Opóźnienie prapremiery spowodowane jest prośbą twórców - Rogera Watersa i Janusza Józefowicza "podyktowaną nowymi pomysłami inscenizacyjnymi". Wiąże się to m.in. z koniecznością wykorzystania dodatkowej trzeciej sceny i zaangażowaniem kolejnych artystów.
"Kluczowa jest dla nas wartość artystyczna widowiska, a na to potrzebny jest czas - mówi współproducent widowiska Marek Szpendowski. Taka zmiana - jego zdaniem - pozwoli na pełną realizację wszelkich dodatkowych założeń choreograficznych i scenograficznych.
"Należy podkreślić, że podczas poznańskiej prapremiery stworzony zostanie format spektaklu, który wystawiany będzie przez kolejne lata na całym świecie, co tym bardziej nakazuje szczególną dbałość o wszelkie elementy widowiska" - dodaje producent.
Sprzedaż biletów na "Ca Ira" trwa od 1 marca. Najtańszy kosztuje 30 zł, najdroższy - 500 zł. Wszystkie zakupione dotychczas bilety zachowują swoją ważność, a osoby, które nie będą mogły wziąć udziału w prapremierze, mogą zwrócić bilety.

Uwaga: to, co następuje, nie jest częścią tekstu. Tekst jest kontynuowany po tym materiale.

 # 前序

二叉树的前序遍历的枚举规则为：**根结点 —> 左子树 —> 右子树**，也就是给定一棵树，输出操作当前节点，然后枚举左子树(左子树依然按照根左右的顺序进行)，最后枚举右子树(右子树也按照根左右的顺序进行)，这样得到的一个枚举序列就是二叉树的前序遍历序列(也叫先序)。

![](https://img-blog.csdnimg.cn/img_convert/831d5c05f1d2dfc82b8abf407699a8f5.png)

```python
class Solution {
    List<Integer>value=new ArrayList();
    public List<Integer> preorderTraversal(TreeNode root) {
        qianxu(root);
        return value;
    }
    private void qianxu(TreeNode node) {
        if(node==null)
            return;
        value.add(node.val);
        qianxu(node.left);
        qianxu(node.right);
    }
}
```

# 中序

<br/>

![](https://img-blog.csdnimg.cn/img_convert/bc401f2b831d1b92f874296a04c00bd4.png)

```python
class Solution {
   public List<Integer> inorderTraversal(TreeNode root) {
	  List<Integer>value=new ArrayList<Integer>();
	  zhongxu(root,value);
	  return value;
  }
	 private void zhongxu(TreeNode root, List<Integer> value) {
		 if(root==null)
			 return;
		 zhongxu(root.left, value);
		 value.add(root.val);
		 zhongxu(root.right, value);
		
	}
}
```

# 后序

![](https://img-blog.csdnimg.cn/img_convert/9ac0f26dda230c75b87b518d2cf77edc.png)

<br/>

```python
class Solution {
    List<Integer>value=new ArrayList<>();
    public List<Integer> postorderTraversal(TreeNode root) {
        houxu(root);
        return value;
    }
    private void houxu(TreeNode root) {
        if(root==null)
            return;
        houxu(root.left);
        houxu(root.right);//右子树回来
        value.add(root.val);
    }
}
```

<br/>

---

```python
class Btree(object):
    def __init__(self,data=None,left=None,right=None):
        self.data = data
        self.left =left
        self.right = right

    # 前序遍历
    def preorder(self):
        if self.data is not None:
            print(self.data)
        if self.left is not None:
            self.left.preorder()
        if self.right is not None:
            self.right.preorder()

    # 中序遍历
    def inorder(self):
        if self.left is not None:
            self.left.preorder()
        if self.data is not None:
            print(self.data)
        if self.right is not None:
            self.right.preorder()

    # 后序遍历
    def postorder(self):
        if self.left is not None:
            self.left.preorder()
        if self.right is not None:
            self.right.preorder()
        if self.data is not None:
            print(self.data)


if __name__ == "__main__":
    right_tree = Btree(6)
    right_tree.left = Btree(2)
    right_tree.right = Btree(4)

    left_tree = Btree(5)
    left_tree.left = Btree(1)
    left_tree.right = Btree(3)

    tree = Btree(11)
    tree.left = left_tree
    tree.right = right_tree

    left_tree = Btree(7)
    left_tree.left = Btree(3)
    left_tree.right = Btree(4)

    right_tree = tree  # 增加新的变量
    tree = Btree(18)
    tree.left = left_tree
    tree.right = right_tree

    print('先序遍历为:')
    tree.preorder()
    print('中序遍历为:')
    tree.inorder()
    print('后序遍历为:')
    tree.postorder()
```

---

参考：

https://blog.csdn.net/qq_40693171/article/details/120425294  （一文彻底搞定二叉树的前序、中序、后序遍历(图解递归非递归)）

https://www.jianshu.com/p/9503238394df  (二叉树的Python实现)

Premiera pierwszej - koncertowej - wersji "Ca Ira" odbyła się w listopadzie ubiegłego roku w Rzymie. Janusz Józefowicz pracuje od początku roku nad plenerową i teatralną wersją "Ca Ira" - prapremiera tej drugiej ma odbyć się w listopadzie w poznańskim Teatrze Wielkim.

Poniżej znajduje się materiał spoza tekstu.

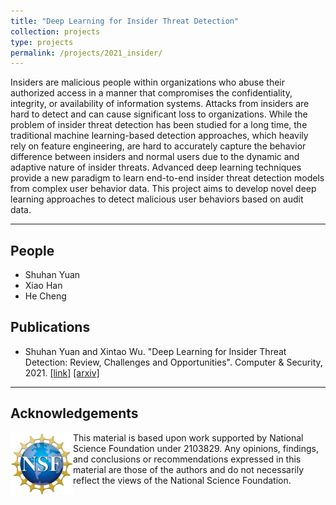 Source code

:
 ```yaml
---
title: "Deep Learning for Insider Threat Detection"
collection: projects
type: projects
permalink: /projects/2021_insider/
---
```



Insiders are malicious people within organizations who abuse their authorized access in a manner that compromises the confidentiality, integrity, or availability of information systems. Attacks from insiders are hard to detect and can cause significant loss to organizations. While the problem of insider threat detection has been studied for a long time, the traditional machine learning-based detection approaches, which heavily rely on feature engineering, are hard to accurately capture the behavior difference between insiders and normal users due to the dynamic and adaptive nature of insider threats. Advanced deep learning techniques provide a new paradigm to learn end-to-end insider threat detection models from complex user behavior data. This project aims to develop novel deep learning approaches to detect malicious user behaviors based on audit data. 

---

## People

- Shuhan Yuan
- Xiao Han
- He Cheng

## Publications

- Shuhan Yuan and Xintao Wu.  "Deep Learning for Insider Threat Detection: Review, Challenges and Opportunities". Computer & Security, 2021. [\[link\]](https://doi.org/10.1016/j.cose.2021.102221) [\[arxiv\]](https://arxiv.org/abs/2005.12433)

---

## Acknowledgements
<img style="float: left;" width="100" src="/images/NSF_Logo.png">
<!-- ![image](/images/NSF_Logo.png){: width: 200px; style="float: left"} -->
This material is based upon work supported by National Science Foundation under 2103829. Any opinions, findings, and conclusions or recommendations expressed in this material are those of the authors and do not necessarily reflect the views of the National Science Foundation. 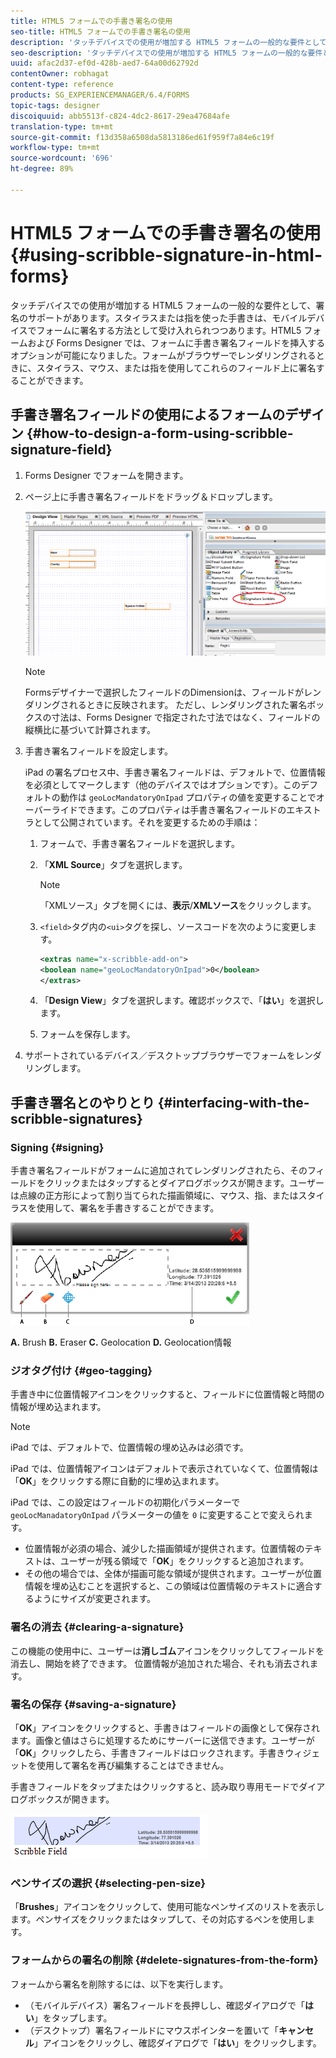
 ```yaml
---
title: HTML5 フォームでの手書き署名の使用
seo-title: HTML5 フォームでの手書き署名の使用
description: 'タッチデバイスでの使用が増加する HTML5 フォームの一般的な要件として、署名のサポートがあります。モバイルデバイスでのドキュメントの署名は、モバイルデバイスにおけるフォームの署名に関して受け入れられる方法になってきています。 '
seo-description: 'タッチデバイスでの使用が増加する HTML5 フォームの一般的な要件として、署名のサポートがあります。モバイルデバイスでのドキュメントの署名は、モバイルデバイスにおけるフォームの署名に関して受け入れられる方法になってきています。 '
uuid: afac2d37-ef0d-428b-aed7-64a00d62792d
contentOwner: robhagat
content-type: reference
products: SG_EXPERIENCEMANAGER/6.4/FORMS
topic-tags: designer
discoiquuid: abb5513f-c824-4dc2-8617-29ea47684afe
translation-type: tm+mt
source-git-commit: f13d358a6508da5813186ed61f959f7a84e6c19f
workflow-type: tm+mt
source-wordcount: '696'
ht-degree: 89%

---
```



# HTML5 フォームでの手書き署名の使用  {#using-scribble-signature-in-html-forms}

タッチデバイスでの使用が増加する HTML5 フォームの一般的な要件として、署名のサポートがあります。スタイラスまたは指を使った手書きは、モバイルデバイスでフォームに署名する方法として受け入れられつつあります。HTML5 フォームおよび Forms Designer では、フォームに手書き署名フィールドを挿入するオプションが可能になりました。フォームがブラウザーでレンダリングされるときに、スタイラス、マウス、または指を使用してこれらのフィールド上に署名することができます。

## 手書き署名フィールドの使用によるフォームのデザイン  {#how-to-design-a-form-using-scribble-signature-field}

1. Forms Designer でフォームを開きます。
1. ページ上に手書き署名フィールドをドラッグ＆ドロップします。

   ![designer_scribble](assets/designer_scribble.png)

   >[!NOTE]
   >
   >Formsデザイナーで選択したフィールドのDimensionは、フィールドがレンダリングされるときに反映されます。 ただし、レンダリングされた署名ボックスの寸法は、Forms Designer で指定された寸法ではなく、フィールドの縦横比に基づいて計算されます。

1. 手書き署名フィールドを設定します。

   iPad の署名プロセス中、手書き署名フィールドは、デフォルトで、位置情報を必須としてマークします（他のデバイスではオプションです）。このデフォルトの動作は `geoLocMandatoryOnIpad` プロパティの値を変更することでオーバーライドできます。このプロパティは手書き署名フィールドのエキストラとして公開されています。それを変更するための手順は：

   1. フォームで、手書き署名フィールドを選択します。
   1. 「**XML Source**」タブを選択します。

      >[!NOTE]
      >
      >「XMLソース」タブを開くには、**表示**/**XMLソース**&#x200B;をクリックします。

   1. `<field>`タグ内の`<ui>`タグを探し、ソースコードを次のように変更します。

      ```xml
      <extras name="x-scribble-add-on">
      <boolean name="geoLocMandatoryOnIpad">0</boolean>
      </extras>
      ```

   1. 「**Design View**」タブを選択します。確認ボックスで、「**はい**」を選択します。
   1. フォームを保存します。

1. サポートされているデバイス／デスクトップブラウザーでフォームをレンダリングします。

## 手書き署名とのやりとり {#interfacing-with-the-scribble-signatures}

### Signing {#signing}

手書き署名フィールドがフォームに追加されてレンダリングされたら、そのフィールドをクリックまたはタップするとダイアログボックスが開きます。ユーザーは点線の正方形によって割り当てられた描画領域に、マウス、指、またはスタイラスを使用して、署名を手書きすることができます。

![geolocation](assets/geolocation.png)

**A.** Brush  **B.** Eraser  **C.** Geolocation  **D.** Geolocation情報

### ジオタグ付け {#geo-tagging}

手書き中に位置情報アイコンをクリックすると、フィールドに位置情報と時間の情報が埋め込まれます。

>[!NOTE]
iPad では、デフォルトで、位置情報の埋め込みは必須です。

iPad では、位置情報アイコンはデフォルトで表示されていなくて、位置情報は「**OK**」をクリックする際に自動的に埋め込まれます。

iPad では、この設定はフィールドの初期化パラメーターで `geoLocManadatoryOnIpad` パラメーターの値を `0` に変更することで変えられます。

* 位置情報が必須の場合、減少した描画領域が提供されます。位置情報のテキストは、ユーザーが残る領域で「**OK**」をクリックすると追加されます。
* その他の場合では、全体が描画可能な領域が提供されます。ユーザーが位置情報を埋め込むことを選択すると、この領域は位置情報のテキストに適合するようにサイズが変更されます。

### 署名の消去  {#clearing-a-signature}

この機能の使用中に、ユーザーは&#x200B;**消しゴム**&#x200B;アイコンをクリックしてフィールドを消去し、開始を終了できます。 位置情報が追加された場合、それも消去されます。

### 署名の保存  {#saving-a-signature}

「**OK**」アイコンをクリックすると、手書きはフィールドの画像として保存されます。画像と値はさらに処理するためにサーバーに送信できます。ユーザーが「**OK**」クリックしたら、手書きフィールドはロックされます。手書きウィジェットを使用して署名を再び編集することはできません。

手書きフィールドをタップまたはクリックすると、読み取り専用モードでダイアログボックスが開きます。

![3](assets/3.png)

### ペンサイズの選択 {#selecting-pen-size}

「**Brushes**」アイコンをクリックして、使用可能なペンサイズのリストを表示します。ペンサイズをクリックまたはタップして、その対応するペンを使用します。

### フォームからの署名の削除  {#delete-signatures-from-the-form}

フォームから署名を削除するには、以下を実行します。

* （モバイルデバイス）署名フィールドを長押しし、確認ダイアログで「**はい**」をタップします。
* （デスクトップ）署名フィールドにマウスポインターを置いて「**キャンセル**」アイコンをクリックし、確認ダイアログで「**はい**」をクリックします。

W produkcji wezmą udział m.in. zespoły muzyczne, baletowe i orkiestra teatru Wielkiego w Poznaniu oraz - gościnnie - London Community Gospel Choir i Poznański Chór Chłopięcy. Konwencja operowa widowiska będzie uzupełniona elementami cyrkowymi, grą światłem i efektami pirotechnicznymi. Autorem scenografii jest Andrzej Woronin.

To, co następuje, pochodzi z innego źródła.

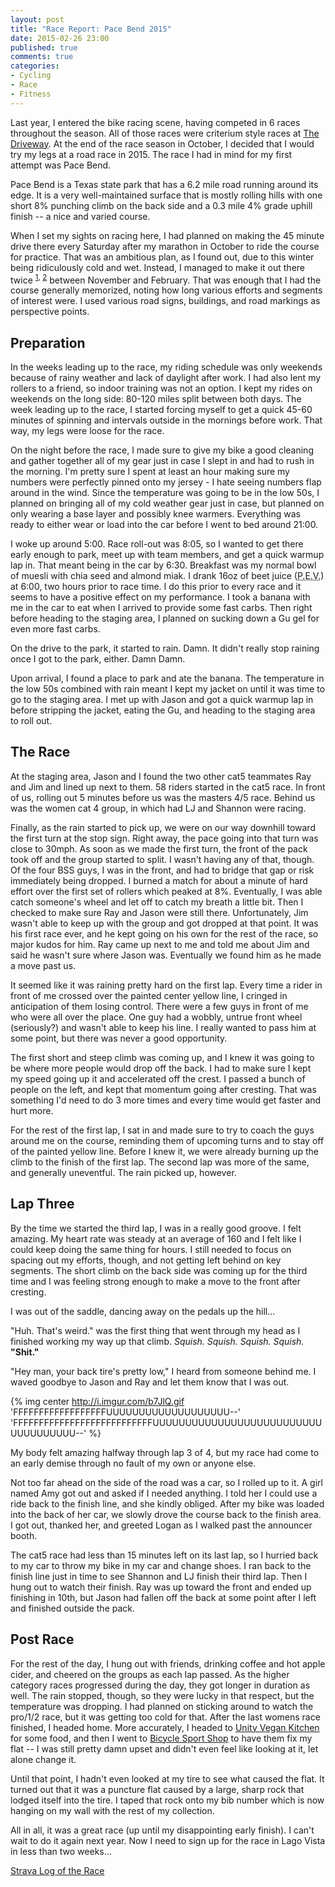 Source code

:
 ```yaml
---                                                                                                                                                                                                                                                                                                                            
layout: post
title: "Race Report: Pace Bend 2015"
date: 2015-02-26 23:00
published: true
comments: true
categories:
- Cycling
- Race
- Fitness
---
```

Last year, I entered the bike racing scene, having competed in 6 races throughout the season.  All of those races were criterium style races at [The Driveway](http://drivewayseries.com).  At the end of the race season in October, I decided that I would try my legs at a road race in 2015.  The race I had in mind for my first attempt was Pace Bend.

<!-- more -->

Pace Bend is a Texas state park that has a 6.2 mile road running around its edge.  It is a very well-maintained surface that is mostly rolling hills with one short 8% punching climb on the back side and a 0.3 mile 4% grade uphill finish -- a nice and varied course.

When I set my sights on racing here, I had planned on making the 45 minute drive there every Saturday after my marathon in October to ride the course for practice.  That was an ambitious plan, as I found out, due to this winter being ridiculously cold and wet.  Instead, I managed to make it out there twice <sup>[1](https://www.strava.com/activities/229097997), [2](https://www.strava.com/activities/254940927)</sup> between November and February.  That was enough that I had the course generally memorized, noting how long various efforts and segments of interest were.  I used various road signs, buildings, and road markings as perspective points.

## Preparation ##

In the weeks leading up to the race, my riding schedule was only weekends because of rainy weather and lack of daylight after work.  I had also lent my rollers to a friend, so indoor training was not an option.  I kept my rides on weekends on the long side: 80-120 miles split between both days.  The week leading up to the race, I started forcing myself to get a quick 45-60 minutes of spinning and intervals outside in the mornings before work.  That way, my legs were loose for the race.

On the night before the race, I made sure to give my bike a good cleaning and gather together all of my gear just in case I slept in and had to rush in the morning.  I'm pretty sure I spent at least an hour making sure my numbers were perfectly pinned onto my jersey - I hate seeing numbers flap around in the wind.  Since the temperature was going to be in the low 50s, I planned on bringing all of my cold weather gear just in case, but planned on only wearing a base layer and possibly knee warmers.  Everything was ready to either wear or load into the car before I went to bed around 21:00.

I woke up around 5:00.  Race roll-out was 8:05, so I wanted to get there early enough to park, meet up with team members, and get a quick warmup lap in.  That meant being in the car by 6:30.  Breakfast was my normal bowl of muesli with chia seed and almond miak.  I drank 16oz of beet juice (<abbr title="Performance Enhancing Vegetables">P.E.V.</abbr>) at 6:00, two hours prior to race time.  I do this prior to every race and it seems to have a positive effect on my performance.  I took a banana with me in the car to eat when I arrived to provide some fast carbs.  Then right before heading to the staging area, I planned on sucking down a Gu gel for even more fast carbs.

On the drive to the park, it started to rain.  Damn.  It didn't really stop raining once I got to the park, either.  Damn Damn.

Upon arrival, I found a place to park and ate the banana.  The temperature in the low 50s combined with rain meant I kept my jacket on until it was time to go to the staging area.  I met up with Jason and got a quick warmup lap in before stripping the jacket, eating the Gu, and heading to the staging area to roll out.

## The Race ##

At the staging area, Jason and I found the two other cat5 teammates Ray and Jim and lined up next to them.  58 riders started in the cat5 race.  In front of us, rolling out 5 minutes before us was the masters 4/5 race.  Behind us was the women cat 4 group, in which had LJ and Shannon were racing.

Finally, as the rain started to pick up, we were on our way downhill toward the first turn at the stop sign.  Right away, the pace going into that turn was close to 30mph.  As soon as we made the first turn, the front of the pack took off and the group started to split.  I wasn't having any of that, though.  Of the four BSS guys, I was in the front, and had to bridge that gap or risk immediately being dropped.  I burned a match for about a minute of hard effort over the first set of rollers which peaked at 8%.  Eventually, I was able catch someone's wheel and let off to catch my breath a little bit.  Then I checked to make sure Ray and Jason were still there.  Unfortunately, Jim wasn't able to keep up with the group and got dropped at that point.  It was his first race ever, and he kept going on his own for the rest of the race, so major kudos for him.  Ray came up next to me and told me about Jim and said he wasn't sure where Jason was.  Eventually we found him as he made a move past us.

It seemed like it was raining pretty hard on the first lap.  Every time a rider in front of me crossed over the painted center yellow line, I cringed in anticipation of them losing control.  There were a few guys in front of me who were all over the place.  One guy had a wobbly, untrue front wheel (seriously?) and wasn't able to keep his line.  I really wanted to pass him at some point, but there was never a good opportunity.

The first short and steep climb was coming up, and I knew it was going to be where more people would drop off the back.  I had to make sure I kept my speed going up it and accelerated off the crest.  I passed a bunch of people on the left, and kept that momentum going after cresting.  That was something I'd need to do 3 more times and every time would get faster and hurt more.

For the rest of the first lap, I sat in and made sure to try to coach the guys around me on the course, reminding them of upcoming turns and to stay off of the painted yellow line.  Before I knew it, we were already burning up the climb to the finish of the first lap.  The second lap was more of the same, and generally uneventful.  The rain picked up, however.

## Lap Three ##

By the time we started the third lap, I was in a really good groove.  I felt amazing.  My heart rate was steady at an average of 160 and I felt like I could keep doing the same thing for hours.  I still needed to focus on spacing out my efforts, though, and not getting left behind on key segments.  The short climb on the back side was coming up for the third time and I was feeling strong enough to make a move to the front after cresting.

I was out of the saddle, dancing away on the pedals up the hill...

"Huh.  That's weird." was the first thing that went through my head as I finished working my way up that climb.  *Squish. Squish. Squish. Squish.*  **"Shit."**

"Hey man, your back tire's pretty low," I heard from someone behind me.  I waved goodbye to Jason and Ray and let them know that I was out.

{% img center http://i.imgur.com/b7JlQ.gif 'FFFFFFFFFFFFFFFFFFUUUUUUUUUUUUUUUUUUU--' 'FFFFFFFFFFFFFFFFFFFFFFFFFFFUUUUUUUUUUUUUUUUUUUUUUUUUUUUUUUUUUUU--' %}

My body felt amazing halfway through lap 3 of 4, but my race had come to an early demise through no fault of my own or anyone else.

Not too far ahead on the side of the road was a car, so I rolled up to it.  A girl named Amy got out and asked if I needed anything.  I told her I could use a ride back to the finish line, and she kindly obliged.  After my bike was loaded into the back of her car, we slowly drove the course back to the finish area.  I got out, thanked her, and greeted Logan as I walked past the announcer booth.

The cat5 race had less than 15 minutes left on its last lap, so I hurried back to my car to throw my bike in my car and change shoes.  I ran back to the finish line just in time to see Shannon and LJ finish their third lap.  Then I hung out to watch their finish.  Ray was up toward the front and ended up finishing in 10th, but Jason had fallen off the back at some point after I left and finished outside the pack.

## Post Race ##

For the rest of the day, I hung out with friends, drinking coffee and hot apple cider, and cheered on the groups as each lap passed.  As the higher category races progressed during the day, they got longer in duration as well.  The rain stopped, though, so they were lucky in that respect, but the temperature was dropping.  I had planned on sticking around to watch the pro/1/2 race, but it was getting too cold for that.  After the last womens race finished, I headed home.  More accurately, I headed to [Unity Vegan Kitchen](http://www.unityvegan.com) for some food, and then I went to [Bicycle Sport Shop](http://www.bicyclesportshop.com) to have them fix my flat -- I was still pretty damn upset and didn't even feel like looking at it, let alone change it.

Until that point, I hadn't even looked at my tire to see what caused the flat.  It turned out that it was a puncture flat caused by a large, sharp rock that lodged itself into the tire.  I taped that rock onto my bib number which is now hanging on my wall with the rest of my collection.

All in all, it was a great race (up until my disappointing early finish).  I can't wait to do it again next year.  Now I need to sign up for the race in Lago Vista in less than two weeks...

[Strava Log of the Race](https://www.strava.com/activities/258618907)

Libretto do "Ca Ira" napisał nieżyjący już francuski poeta i dramaturg Etienne Roda-Gil. Dzieło jest inspirowane wydarzeniami Rewolucji Francuskiej, tytuł widowiska pochodzi od tytułu popularnej pieśni rewolucyjnej "Ca ira".
Roger Waters pracował nad trzyaktowym dziełem "Ca Ira" od 1987 roku. Waters jest również pomysłodawcą i producentem słynnego przedstawienia muzycznego "The Wall in Berlin", które wystawiono w lipcu 1990 roku w zjednoczonym Berlinie.